Hoy en día existen otro tipo de militancias que redimensionan su actuar. El feminismo y el ecologismo se están actualizando como banderas políticas radicales y masivas gracias a sus nuevas interpelaciones a la sociedad. Ambas transitaron por momentos en que sus definiciones y militancias se aferraban a identidades e inercias; ahora sus cuestionamientos son más incisivos con los problemas comunes que padecemos y empáticos con los sujetos que los pueden solucionar —interseccionalidad, le llaman algunas teóricas del feminismo—. No estaría de más tomar estos ejemplos para buscar redimensionar al necesario activismo en las preparatorias y universidades.

Algo que no genera sospechas, pero que vale la pena recordar, es cómo los seis puntos del pliego petitorio del Consejo Nacional de Huelga (CNH) fueron efectivos al cuestionar el autoritarismo silencioso que México vivía en esos años. La mejor comprobación de su eficacia fue la simpatía que recibieron los estudiantes, cuestionando la democracia formal que se vendía y anhelando lo que José Revueltas conceptualizó como una democracia sustantiva. Creo que, como lo expresa Rafael Mondragón en su texto sobre la educación, la escuela todavía es un espacio social capaz de urdir ese tipo de utopías y restablecer el tejido comunitario.

Las “acciones directas” del último 2 de octubre se preocuparon poco por la empatía social y priorizaron la satisfacción individual, simbólica y efectista. Los impulsos detrás podrían estar emparentados con la senda new age que asimiló el impulso del 68; en este caso, bajo la compulsión de visibilidad y consumo en las plataformas digitales y azuzados por la presencia de medios de comunicación. La conmemoración del movimiento estudiantil y popular de 1968 acabó en verdadera farsa cuando un gobierno —que se niega a reconocer sus funciones de Estado—, colocó a burócratas de la ciudad de México como escudos humanos entre los encapuchados y sus blancos de piedra y cristal.

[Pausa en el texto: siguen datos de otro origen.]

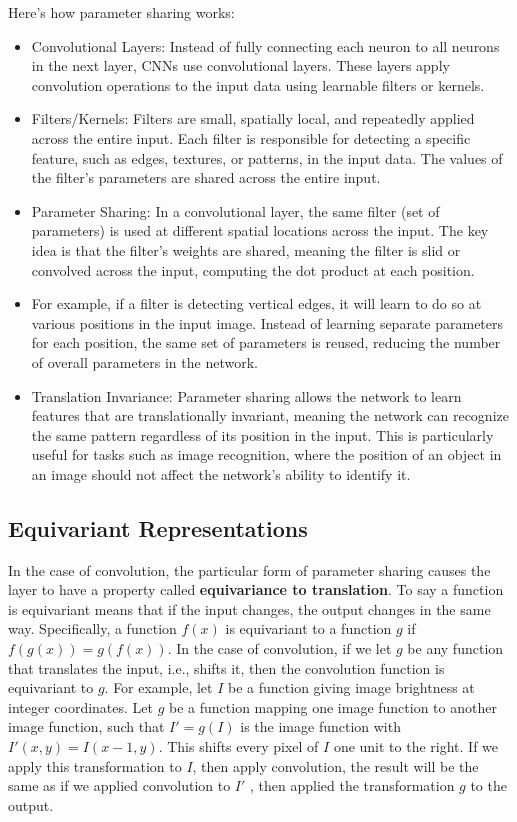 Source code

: \documentclass{report}
\begin{document}
Here's how parameter sharing works:
\begin{itemize}
	\item Convolutional Layers: Instead of fully connecting each neuron to all neurons in the next layer, CNNs use convolutional layers. These layers apply convolution operations to the input data using learnable filters or kernels.

	\item Filters/Kernels: Filters are small, spatially local, and repeatedly applied across the entire input. Each filter is responsible for detecting a specific feature, such as edges, textures, or patterns, in the input data. The values of the filter's parameters are shared across the entire input.

	\item Parameter Sharing: In a convolutional layer, the same filter (set of parameters) is used at different spatial locations across the input. The key idea is that the filter's weights are shared, meaning the filter is slid or convolved across the input, computing the dot product at each position.

	\item For example, if a filter is detecting vertical edges, it will learn to do so at various positions in the input image. Instead of learning separate parameters for each position, the same set of parameters is reused, reducing the number of overall parameters in the network.

	\item Translation Invariance: Parameter sharing allows the network to learn features that are translationally invariant, meaning the network can recognize the same pattern regardless of its position in the input. This is particularly useful for tasks such as image recognition, where the position of an object in an image should not affect the network's ability to identify it.
\end{itemize}

\subsection{Equivariant Representations}
In the case of convolution, the particular form of parameter sharing causes the layer to have a property called \textbf{equivariance to translation}. To say a function is equivariant means that if the input changes, the output changes in the same way. Speciﬁcally, a function $f(x)$ is equivariant to a function $g$ if $f(g(x)) = g(f (x))$. In the case of convolution, if we let $g$ be any function that translates the input, i.e., shifts it, then the convolution function is equivariant to $g$. For example, let $I$ be a function giving image brightness at integer coordinates. Let $g$ be a function mapping one image function to another image function, such that $I' = g(I)$ is the image function with $I' (x, y) = I(x - 1, y)$. This shifts every pixel of $I$ one unit to the right. If we apply this transformation to $I$, then apply convolution, the result will be the same as if we applied convolution to $I'$ , then applied the transformation $g$ to the output.
\end{document}
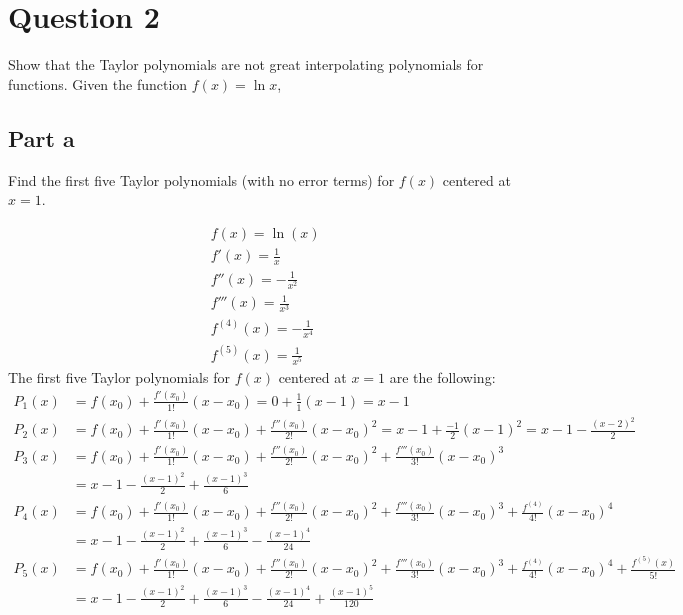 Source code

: \section{Question 2}

\begin{question}
    Show that the Taylor polynomials are not great interpolating polynomials for 
    functions. Given the function $f(x) = \ln x$,
\end{question}

\subsection{Part a}

\begin{question}
    Find the first five Taylor polynomials (with no error terms) for $f(x)$ centered at $x=1$.
\end{question}

\begin{answer}
    \begin{align}
        &f(x) = \ln{(x)}\\
        &f'(x) = \tfrac{1}{x}\\
        &f''(x) = -\tfrac{1}{x^2}\\
        &f'''(x) = \tfrac{1}{x^3}\\
        &f^{(4)}(x) = -\tfrac{1}{x^4}\\
        &f^{(5)}(x) = \tfrac{1}{x^5}
    \end{align}
    The first five Taylor polynomials for $f(x)$ centered at $x = 1$ are the following:
    \begin{align}
        P_1(x) &= f(x_0) + \tfrac{f'(x_0)}{1!}(x-x_0) = 0 + \tfrac{1}{1}(x-1) = x-1\\
        P_2(x) &= f(x_0) + \tfrac{f'(x_0)}{1!}(x-x_0) + \tfrac{f''(x_0)}{2!}{(x-x_0)}^2 = x-1+\tfrac{-1}{2}{(x-1)}^2 = x-1-\frac{{(x-2)}^2}{2}\\
        P_3(x) &= f(x_0) + \tfrac{f'(x_0)}{1!}(x-x_0) + \tfrac{f''(x_0)}{2!}{(x-x_0)}^2 + \tfrac{f'''(x_0)}{3!}{(x-x_0)}^3\\
        &= x-1-\tfrac{{(x-1)}^2}{2} + \tfrac{{(x-1)}^3}{6}\\
        P_4(x) &= f(x_0) + \tfrac{f'(x_0)}{1!}(x-x_0) + \tfrac{f''(x_0)}{2!}{(x-x_0)}^2 + \tfrac{f'''(x_0)}{3!}{(x-x_0)}^3 + \tfrac{f^{(4)}}{4!}{(x-x_0)}^4\\
        &= x-1-\tfrac{{(x-1)}^2}{2} + \tfrac{{(x-1)}^3}{6} - \tfrac{{(x-1)}^4}{24}\\
        P_5(x) &= f(x_0) + \tfrac{f'(x_0)}{1!}(x-x_0) + \tfrac{f''(x_0)}{2!}{(x-x_0)}^2 + \tfrac{f'''(x_0)}{3!}{(x-x_0)}^3 + \tfrac{f^{(4)}}{4!}{(x-x_0)}^4 + \tfrac{f^{(5)}(x)}{5!}\\
        &= x-1-\tfrac{{(x-1)}^2}{2} + \tfrac{{(x-1)}^3}{6} - \tfrac{{(x-1)}^4}{24} + \tfrac{{(x-1)}^5}{120}\\
    \end{align}
\end{answer}


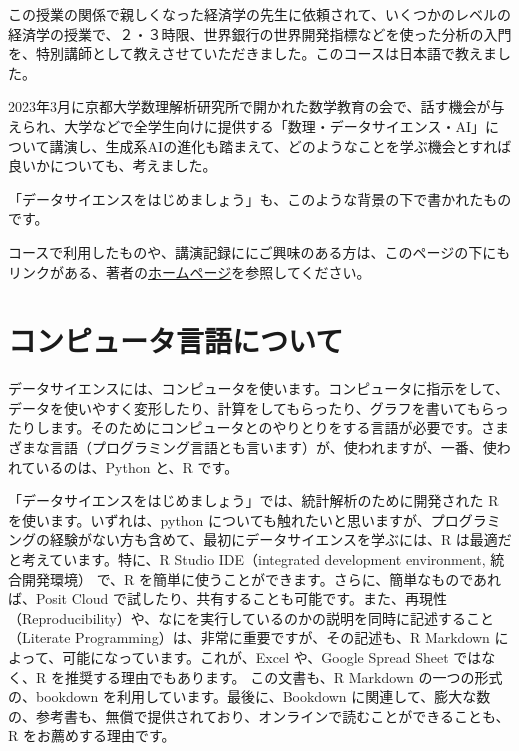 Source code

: \documentclass[
  xelatex, ja=standard]{bxjsbook}
\theoremstyle{definition}
\theoremstyle{definition}
\theoremstyle{definition}
\theoremstyle{definition}
\theoremstyle{remark}
\begin{document}
この授業の関係で親しくなった経済学の先生に依頼されて、いくつかのレベルの経済学の授業で、２・３時限、世界銀行の世界開発指標などを使った分析の入門を、特別講師として教えさせていただきました。このコースは日本語で教えました。

2023年3月に京都大学数理解析研究所で開かれた数学教育の会で、話す機会が与えられ、大学などで全学生向けに提供する「数理・データサイエンス・AI」について講演し、生成系AIの進化も踏まえて、どのようなことを学ぶ機会とすれば良いかについても、考えました。

「データサイエンスをはじめましょう」も、このような背景の下で書かれたものです。

コースで利用したものや、講演記録ににご興味のある方は、このページの下にもリンクがある、著者の\href{https://icu-hsuzuki.github.io/science/computer/learning/ds.html}{ホームページ}を参照してください。

\hypertarget{ux30b3ux30f3ux30d4ux30e5ux30fcux30bfux8a00ux8a9eux306bux3064ux3044ux3066}{%
\section*{コンピュータ言語について}\label{ux30b3ux30f3ux30d4ux30e5ux30fcux30bfux8a00ux8a9eux306bux3064ux3044ux3066}}

データサイエンスには、コンピュータを使います。コンピュータに指示をして、データを使いやすく変形したり、計算をしてもらったり、グラフを書いてもらったりします。そのためにコンピュータとのやりとりをする言語が必要です。さまざまな言語（プログラミング言語とも言います）が、使われますが、一番、使われているのは、Python と、R です。

「データサイエンスをはじめましょう」では、統計解析のために開発された R を使います。いずれは、python についても触れたいと思いますが、プログラミングの経験がない方も含めて、最初にデータサイエンスを学ぶには、R は最適だと考えています。特に、R Studio IDE（integrated development environment, 統合開発環境） で、R を簡単に使うことができます。さらに、簡単なものであれば、Posit Cloud で試したり、共有することも可能です。また、再現性（Reproducibility）や、なにを実行しているのかの説明を同時に記述すること（Literate Programming）は、非常に重要ですが、その記述も、R Markdown によって、可能になっています。これが、Excel や、Google Spread Sheet ではなく、R を推奨する理由でもあります。 この文書も、R Markdown の一つの形式の、bookdown を利用しています。最後に、Bookdown に関連して、膨大な数の、参考書も、無償で提供されており、オンラインで読むことができることも、R をお薦めする理由です。
\end{document}
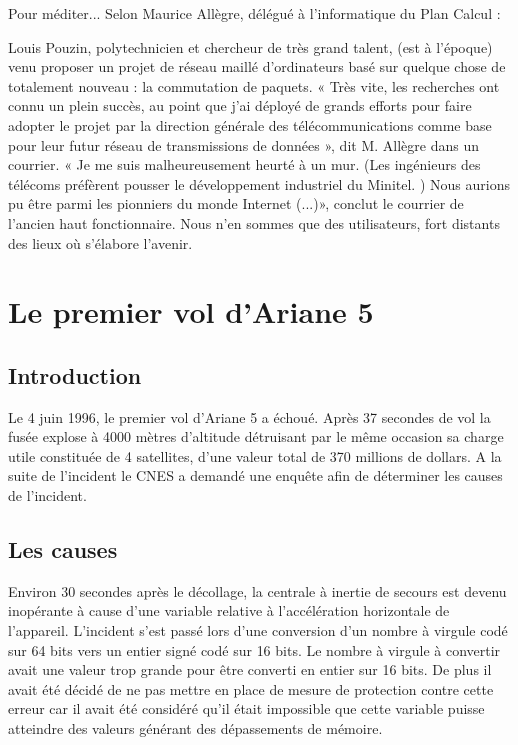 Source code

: \documentclass[12pt]{report}
\begin{document}
Pour méditer... Selon Maurice Allègre, délégué à l'informatique du Plan Calcul :

\og Louis Pouzin, polytechnicien et chercheur de très grand talent, (est à l'époque) venu proposer un projet de réseau maillé d'ordinateurs basé sur quelque chose de totalement nouveau : la commutation de paquets. « Très vite, les recherches ont connu un plein succès, au point que j'ai déployé de grands efforts pour faire adopter le projet par la direction générale des télécommunications comme base pour leur futur réseau de transmissions de données », dit M. Allègre dans un courrier. « Je me suis malheureusement heurté à un mur. (Les ingénieurs des télécoms préfèrent pousser le développement industriel du Minitel. ) Nous aurions pu être parmi les pionniers du monde Internet (...)», conclut le courrier de l'ancien haut fonctionnaire. Nous n'en sommes que des utilisateurs, fort distants des lieux où s'élabore l'avenir. \fg\cite{wikipouzin}


\chapter{Le premier vol d'Ariane 5}

\section{Introduction}

Le 4 juin 1996, le premier vol d'Ariane 5 a échoué. Après 37 secondes de vol la fusée explose à 4000 mètres d'altitude 
détruisant par le même occasion sa charge utile constituée de 4 satellites, d'une valeur total de 370 millions de dollars.
A la suite de l'incident le CNES a demandé une enquête afin de déterminer les causes de l'incident.

\section{Les causes}

Environ 30 secondes après le décollage, la centrale à inertie de secours est devenu inopérante à cause d'une variable relative à l'accélération horizontale de l'appareil. L'incident s'est passé lors d'une conversion    
d'un nombre à virgule codé sur 64 bits vers un entier signé codé sur 16 bits. Le nombre à virgule à convertir avait une valeur trop grande pour être converti en entier sur 16 bits. De plus il avait été décidé de ne pas mettre en place de mesure de protection contre cette erreur car il avait été considéré qu'il était impossible que cette variable puisse atteindre des valeurs générant des dépassements de mémoire.
\end{document}
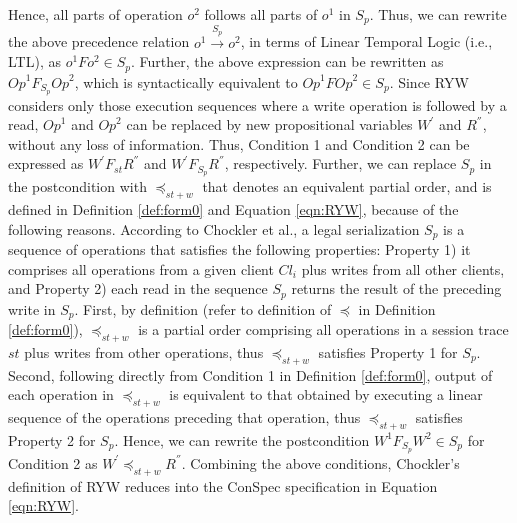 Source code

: \documentclass[acmlarge, ,11pt]{acmart}
\begin{document}
    Hence, all parts of operation $\mathit{o}^2$ follows all parts of $\mathit{o}^1$ in $S_p$. Thus, we can rewrite the above precedence relation
  $ \mathit{o}^1 \xrightarrow{S_p} \mathit{o}^2 $, in terms of Linear Temporal Logic (i.e., LTL), as
  $\mathit{o}^1 F \mathit{o}^2 \in S_p$. Further, the above expression
  can be rewritten as $\mathit{Op}^1 F_{S_p} \mathit{Op}^2$, which is syntactically equivalent to $\mathit{Op}^1 F \mathit{Op}^2 \in S_p$. %
  Since RYW considers only those execution sequences where a write operation is followed by a read, $\mathit{Op}^1$ and $\mathit{Op}^2$ can be  replaced  by new propositional variables
   $W^{'}$ and $R^{''}$, without any loss of information. Thus, Condition 1 and Condition 2 can be expressed as  $W^{'} F_\mathit{st} R^{''}$ and $W^{'} F_{S_p}  R^{''} $, respectively. Further, we can replace $S_p$ in the postcondition with  $\preccurlyeq_{\mathit{st}+w}$ that denotes an equivalent partial order, and is defined in Definition \ref{def:form0} and Equation \ref{eqn:RYW}, because of the following reasons.  According to Chockler et al., a legal serialization $S_p$ is a sequence of operations that satisfies the following properties: Property 1) it comprises all operations from a given client $\mathit{Cl}_i$ plus writes from all other clients, and Property 2) each read in the sequence $S_p$ returns the result of the preceding write in $S_p$.  First, by definition (refer to definition of $\preccurlyeq$ in Definition \ref{def:form0}), $\preccurlyeq_{\mathit{st}+w}$ is a partial order  comprising all operations in a session trace $\mathit{st}$ plus writes from other operations, thus $\preccurlyeq_{\mathit{st}+w}$ satisfies Property 1 for $S_p$. Second, following directly from Condition 1 in Definition \ref{def:form0}, output of each operation in $\preccurlyeq_{\mathit{st}+w}$ is equivalent to that obtained by executing a linear sequence of the operations preceding that operation, thus $\preccurlyeq_{\mathit{st}+w}$ satisfies Property 2 for $S_p$. Hence, we can rewrite the postcondition $W^1 F_{S_p} W^2 \in S_p$  for Condition 2 as  $W^{'} \preccurlyeq_{\mathit{st}+w} R^{''}$. Combining the above conditions, Chockler's definition of RYW reduces into the ConSpec specification in Equation \ref{eqn:RYW}.
\end{document}
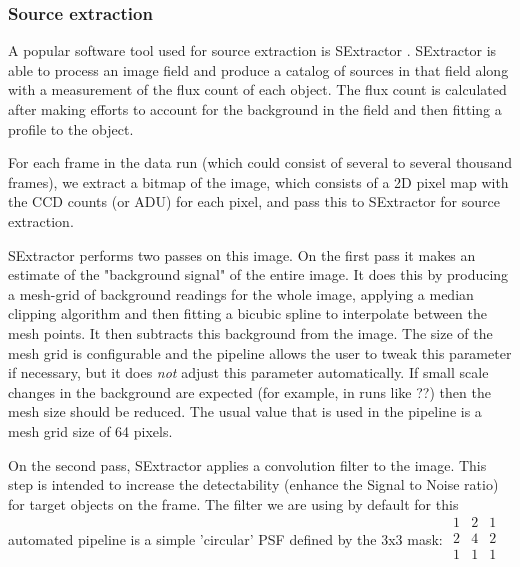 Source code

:\subsubsection{Source extraction}
A popular software tool used for source extraction is SExtractor \cite{bertin}. SExtractor is able to process an image field and produce a catalog of sources in that field along with a measurement of the flux count of each object. The flux count is calculated after making efforts to account for the background in the field and then fitting a profile to the object. 

For each frame in the data run (which could consist of several to several thousand frames), we extract a bitmap of the image, which consists of a 2D pixel map with the CCD counts (or ADU) for each pixel, and pass this to SExtractor for source extraction. 

SExtractor performs two passes on this image. On the first pass it makes an estimate of the "background signal" of the entire image. It does this by producing a mesh-grid of background readings for the whole image, applying a median clipping algorithm and then fitting a bicubic spline to interpolate between the mesh points. It then subtracts this background from the image. The size of the mesh grid is configurable and the pipeline allows the user to tweak this parameter if necessary, but it does \emph{not} adjust this parameter automatically. If small scale changes in the background are expected (for example, in runs like ??) then the mesh size should be reduced. The usual value that is used in the pipeline is a mesh grid size of 64 pixels.

On the second pass, SExtractor applies a convolution filter to the image. This step is intended to increase the detectability (enhance the Signal to Noise ratio) for target objects on the frame. The filter we are using by default for this automated pipeline is a simple 'circular' PSF defined by the 3x3 mask:
$
\begin{array}{ccc}
  1 & 2 & 1 \\
  2 & 4 & 2 \\
  1 & 1 & 1 \\
\end{array}  
$

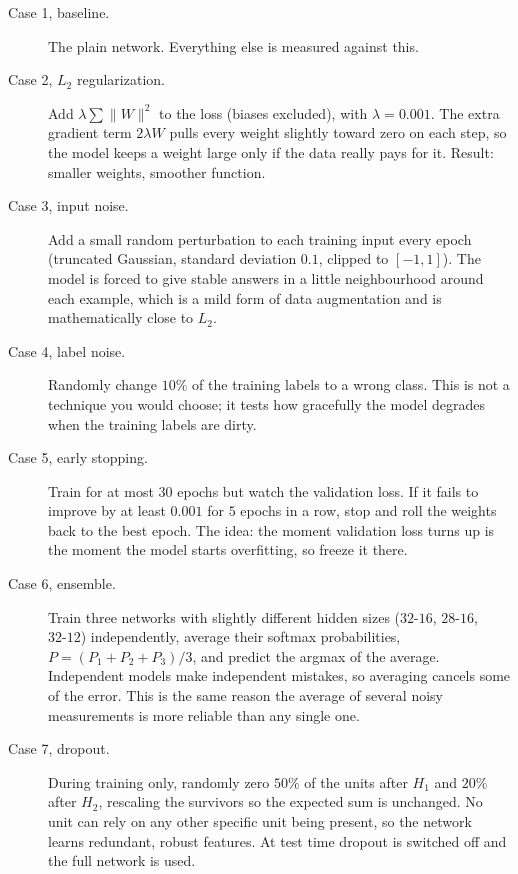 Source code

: \documentclass[12pt]{article}
\begin{document}
\begin{description}
\item[Case 1, baseline.] The plain network. Everything else is measured
      against this.
\item[Case 2, $L_2$ regularization.] Add $\lambda \sum \|W\|^2$ to the loss
      (biases excluded), with $\lambda = 0.001$. The extra gradient term
      $2\lambda W$ pulls every weight slightly toward zero on each step, so the
      model keeps a weight large only if the data really pays for it. Result:
      smaller weights, smoother function.
\item[Case 3, input noise.] Add a small random perturbation to each training
      input every epoch (truncated Gaussian, standard deviation $0.1$, clipped
      to $[-1, 1]$). The model is forced to give stable answers in a little
      neighbourhood around each example, which is a mild form of data
      augmentation and is mathematically close to $L_2$.
\item[Case 4, label noise.] Randomly change $10\%$ of the training labels to a
      wrong class. This is not a technique you would choose; it tests how
      gracefully the model degrades when the training labels are dirty.
\item[Case 5, early stopping.] Train for at most 30 epochs but watch the
      validation loss. If it fails to improve by at least $0.001$ for $5$
      epochs in a row, stop and roll the weights back to the best epoch. The
      idea: the moment validation loss turns up is the moment the model starts
      overfitting, so freeze it there.
\item[Case 6, ensemble.] Train three networks with slightly different hidden
      sizes ($32\text{-}16$, $28\text{-}16$, $32\text{-}12$) independently,
      average their softmax probabilities,
      $P = (P_1 + P_2 + P_3)/3$, and predict the argmax of the average.
      Independent models make independent mistakes, so averaging cancels some
      of the error. This is the same reason the average of several noisy
      measurements is more reliable than any single one.
\item[Case 7, dropout.] During training only, randomly zero $50\%$ of the units
      after $H_1$ and $20\%$ after $H_2$, rescaling the survivors so the
      expected sum is unchanged. No unit can rely on any other specific unit
      being present, so the network learns redundant, robust features. At test
      time dropout is switched off and the full network is used.
\end{description}
\end{document}
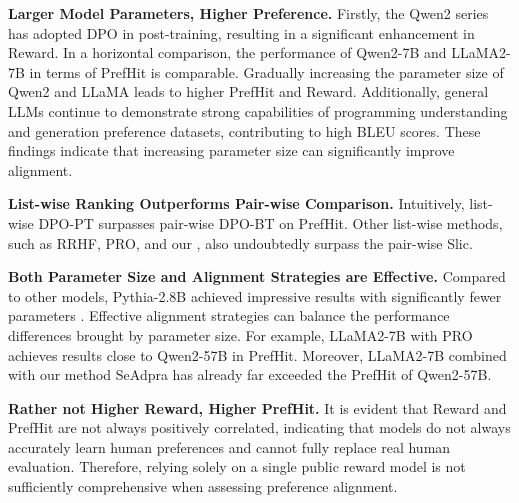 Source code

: \textbf{Larger Model Parameters, Higher Preference.}
Firstly, the Qwen2 series has adopted DPO \cite{rafailov2024direct} in post-training, resulting in a significant enhancement in Reward.
In a horizontal comparison, the performance of Qwen2-7B and LLaMA2-7B in terms of PrefHit is comparable.
Gradually increasing the parameter size of Qwen2 \cite{qwen2} and LLaMA leads to higher PrefHit and Reward.
Additionally, general LLMs continue to demonstrate strong capabilities of programming understanding and generation preference datasets, contributing to high BLEU scores.
These findings indicate that increasing parameter size can significantly improve alignment.

\textbf{List-wise Ranking Outperforms Pair-wise Comparison.}
Intuitively, list-wise DPO-PT surpasses pair-wise DPO-{BT} on PrefHit. Other list-wise methods, such as RRHF, PRO, and our \shortname, also undoubtedly surpass the pair-wise Slic.

\textbf{Both Parameter Size and Alignment Strategies are Effective.}
Compared to other models, Pythia-2.8B achieved impressive results with significantly fewer parameters .
Effective alignment strategies can balance the performance differences brought by parameter size. For example, LLaMA2-7B with PRO achieves results close to Qwen2-57B in PrefHit. Moreover, LLaMA2-7B combined with our method SeAdpra has already far exceeded the PrefHit of Qwen2-57B.

\textbf{Rather not Higher Reward, Higher PrefHit.}
It is evident that Reward and PrefHit are not always positively correlated, indicating that models do not always accurately learn human preferences and cannot fully replace real human evaluation. Therefore, relying solely on a single public reward model is not sufficiently comprehensive when assessing preference alignment.

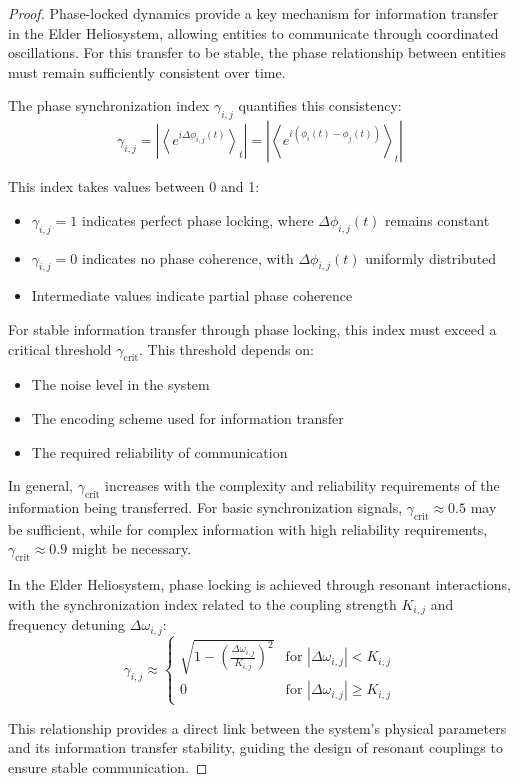 \begin{proof}
Phase-locked dynamics provide a key mechanism for information transfer in the Elder Heliosystem, allowing entities to communicate through coordinated oscillations. For this transfer to be stable, the phase relationship between entities must remain sufficiently consistent over time.

The phase synchronization index $\gamma_{i,j}$ quantifies this consistency:
\begin{equation}
\gamma_{i,j} = \left|\left\langle e^{i\Delta\phi_{i,j}(t)}\right\rangle_t\right| = \left|\left\langle e^{i(\phi_i(t) - \phi_j(t))}\right\rangle_t\right|
\end{equation}

This index takes values between 0 and 1:
\begin{itemize}
    \item $\gamma_{i,j} = 1$ indicates perfect phase locking, where $\Delta\phi_{i,j}(t)$ remains constant
    \item $\gamma_{i,j} = 0$ indicates no phase coherence, with $\Delta\phi_{i,j}(t)$ uniformly distributed
    \item Intermediate values indicate partial phase coherence
\end{itemize}

For stable information transfer through phase locking, this index must exceed a critical threshold $\gamma_{\text{crit}}$. This threshold depends on:
\begin{itemize}
    \item The noise level in the system
    \item The encoding scheme used for information transfer
    \item The required reliability of communication
\end{itemize}

In general, $\gamma_{\text{crit}}$ increases with the complexity and reliability requirements of the information being transferred. For basic synchronization signals, $\gamma_{\text{crit}} \approx 0.5$ may be sufficient, while for complex information with high reliability requirements, $\gamma_{\text{crit}} \approx 0.9$ might be necessary.

In the Elder Heliosystem, phase locking is achieved through resonant interactions, with the synchronization index related to the coupling strength $K_{i,j}$ and frequency detuning $\Delta\omega_{i,j}$:
\begin{equation}
\gamma_{i,j} \approx \begin{cases}
\sqrt{1 - \left(\frac{\Delta\omega_{i,j}}{K_{i,j}}\right)^2} & \text{for } |\Delta\omega_{i,j}| < K_{i,j} \\
0 & \text{for } |\Delta\omega_{i,j}| \geq K_{i,j}
\end{cases}
\end{equation}

This relationship provides a direct link between the system's physical parameters and its information transfer stability, guiding the design of resonant couplings to ensure stable communication.
\end{proof}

Todos tenemos el derecho a sospechar sobre los derroteros que ha seguido el espíritu del 68: una actitud sana de la izquierda es la revisión crítica de sus símbolos e inercias. Sin embargo, hoy que se da una situación inusitada en la que, tanto gobierno como manifestantes asumen al movimiento estudiantil como parte de su patrimonio militante, bien haríamos en revisar sin cortapisas qué estamos haciendo con el espacio público y el derecho a protestar que esa generación ganó y nos legó.